• TASK DETAILS
Transcribe, without alteration, only the lines from the one containing "Academy 🌶️ in Berlin." through the last line of the material, both ends included.

• AVAILABLE RECORDS
=== Section Start ===

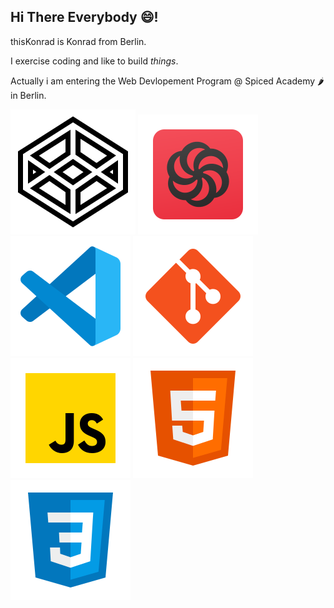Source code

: ## Hi There Everybody 😄!

thisKonrad is Konrad from Berlin.

I exercise coding and like to build *things*.

Actually i am entering the 
Web Devlopement Program 
@ Spiced Academy 🌶️ in Berlin.



[<img src="./icons8-codepen.svg">](https://codepen.io/Konrad-Wittich)  [<img src="icons8-codewars.svg">](https://www.codewars.com/users/thisKonrad)
![icon-vs-code](./icons8-vs-code.svg)  ![icon-git](./icons8-git.svg)  ![jS-icon](./icons8-002javascript.svg)  	![jS-icon](./icons8-002html.svg) 	![jS-icon](./icons8-002css.svg)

=== Section End ===

• OUTPUT FOR THIS EXERCISE
@ Spiced Academy 🌶️ in Berlin.



[<img src="./icons8-codepen.svg">](https://codepen.io/Konrad-Wittich)  [<img src="icons8-codewars.svg">](https://www.codewars.com/users/thisKonrad)
![icon-vs-code](./icons8-vs-code.svg)  ![icon-git](./icons8-git.svg)  ![jS-icon](./icons8-002javascript.svg)  	![jS-icon](./icons8-002html.svg) 	![jS-icon](./icons8-002css.svg)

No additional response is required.